• [Problem statement]: Find every line below where the string "conda" shows up, and copy those lines.

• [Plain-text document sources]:
*** Block opens ***
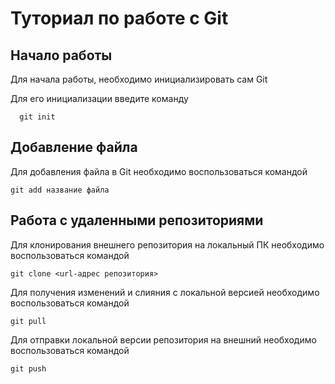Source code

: # Туториал по работе с Git

## Начало работы

Для начала работы, необходимо инициализировать сам Git

Для его инициализации введите команду 

```
  git init
```

## Добавление файла

Для добавления файла в Git необходимо воспользоваться командой 

```
git add название файла
```
## Работа с удаленными репозиториями

Для клонирования внешнего репозитория на локальный ПК необходимо воспользоваться командой

```
git clone <url-адрес репозитория>
```
Для получения изменений и слияния с локальной версией необходимо воспользоваться командой

```
git pull
```
Для отправки локальной версии репозитория на внешний необходимо воспользоваться командой

```
git push
```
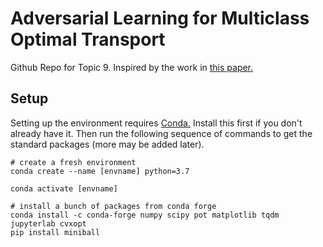 # Adversarial Learning for Multiclass Optimal Transport

Github Repo for Topic 9. Inspired by the work in [this paper.](https://arxiv.org/pdf/2204.12676.pdf)

## Setup

Setting up the environment requires [Conda.](https://docs.conda.io/projects/conda/en/latest/user-guide/install/index.html) Install this first if you don't already have it. Then run the following sequence of commands to get the standard packages (more may be added later).

```
# create a fresh environment
conda create --name [envname] python=3.7

conda activate [envname]

# install a bunch of packages from conda forge
conda install -c conda-forge numpy scipy pot matplotlib tqdm jupyterlab cvxopt
pip install miniball
```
*** Block closes ***
• [Exercise solution]:
Setting up the environment requires [Conda.](https://docs.conda.io/projects/conda/en/latest/user-guide/install/index.html) Install this first if you don't already have it. Then run the following sequence of commands to get the standard packages (more may be added later).
conda create --name [envname] python=3.7
conda activate [envname]
# install a bunch of packages from conda forge
conda install -c conda-forge numpy scipy pot matplotlib tqdm jupyterlab cvxopt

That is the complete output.